• WHAT YOU WILL DO
For this exercise, copy out each line of the material below that includes "sprite".
** Opening RECORDS PROVIDED block **
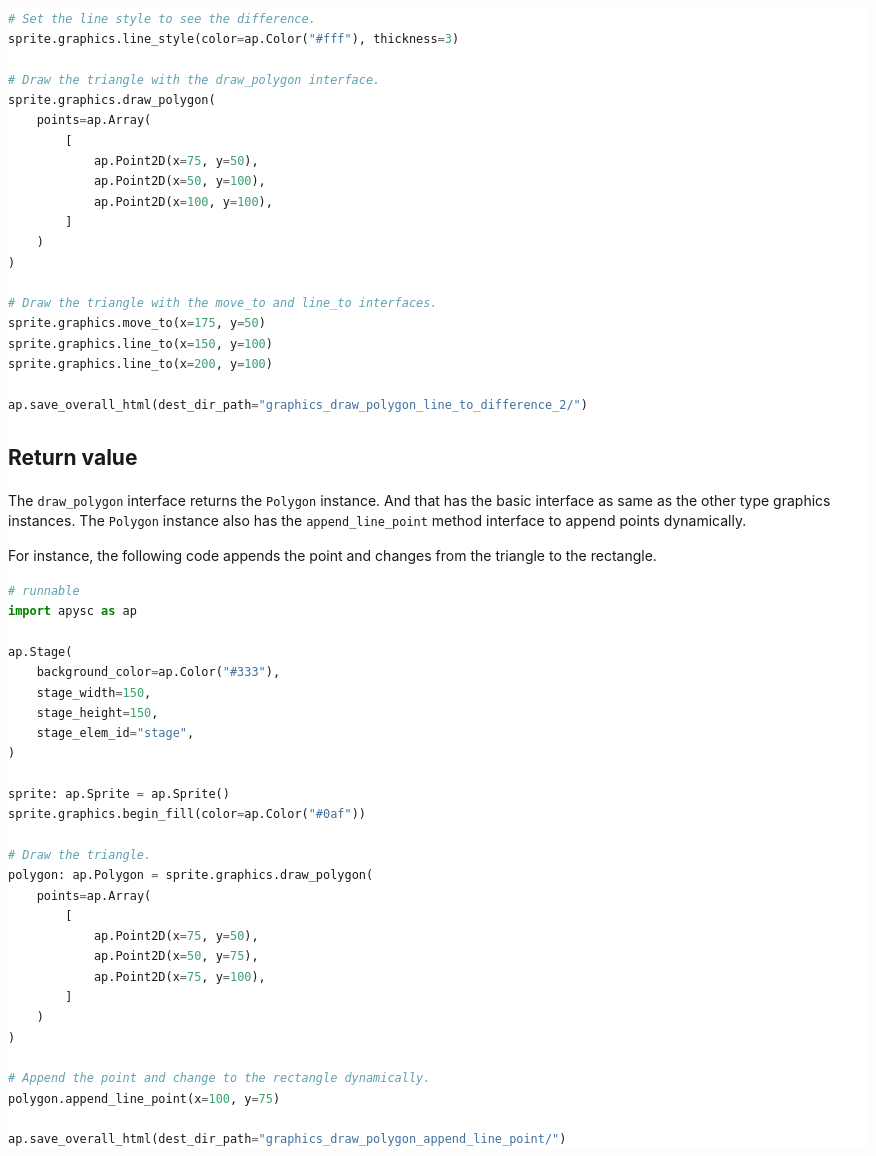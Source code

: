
 ```py
# Set the line style to see the difference.
sprite.graphics.line_style(color=ap.Color("#fff"), thickness=3)

# Draw the triangle with the draw_polygon interface.
sprite.graphics.draw_polygon(
    points=ap.Array(
        [
            ap.Point2D(x=75, y=50),
            ap.Point2D(x=50, y=100),
            ap.Point2D(x=100, y=100),
        ]
    )
)

# Draw the triangle with the move_to and line_to interfaces.
sprite.graphics.move_to(x=175, y=50)
sprite.graphics.line_to(x=150, y=100)
sprite.graphics.line_to(x=200, y=100)

ap.save_overall_html(dest_dir_path="graphics_draw_polygon_line_to_difference_2/")
```

<iframe src="static/graphics_draw_polygon_line_to_difference_2/index.html" width="250" height="150"></iframe>

## Return value

The `draw_polygon` interface returns the `Polygon` instance. And that has the basic interface as same as the other type graphics instances. The `Polygon` instance also has the `append_line_point` method interface to append points dynamically.

For instance, the following code appends the point and changes from the triangle to the rectangle.

```py
# runnable
import apysc as ap

ap.Stage(
    background_color=ap.Color("#333"),
    stage_width=150,
    stage_height=150,
    stage_elem_id="stage",
)

sprite: ap.Sprite = ap.Sprite()
sprite.graphics.begin_fill(color=ap.Color("#0af"))

# Draw the triangle.
polygon: ap.Polygon = sprite.graphics.draw_polygon(
    points=ap.Array(
        [
            ap.Point2D(x=75, y=50),
            ap.Point2D(x=50, y=75),
            ap.Point2D(x=75, y=100),
        ]
    )
)

# Append the point and change to the rectangle dynamically.
polygon.append_line_point(x=100, y=75)

ap.save_overall_html(dest_dir_path="graphics_draw_polygon_append_line_point/")
```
** Closing RECORDS PROVIDED block **
• RESPONSE AREA
sprite.graphics.line_style(color=ap.Color("#fff"), thickness=3)
sprite.graphics.draw_polygon(
sprite.graphics.move_to(x=175, y=50)
sprite.graphics.line_to(x=150, y=100)
sprite.graphics.line_to(x=200, y=100)
sprite: ap.Sprite = ap.Sprite()
sprite.graphics.begin_fill(color=ap.Color("#0af"))
polygon: ap.Polygon = sprite.graphics.draw_polygon(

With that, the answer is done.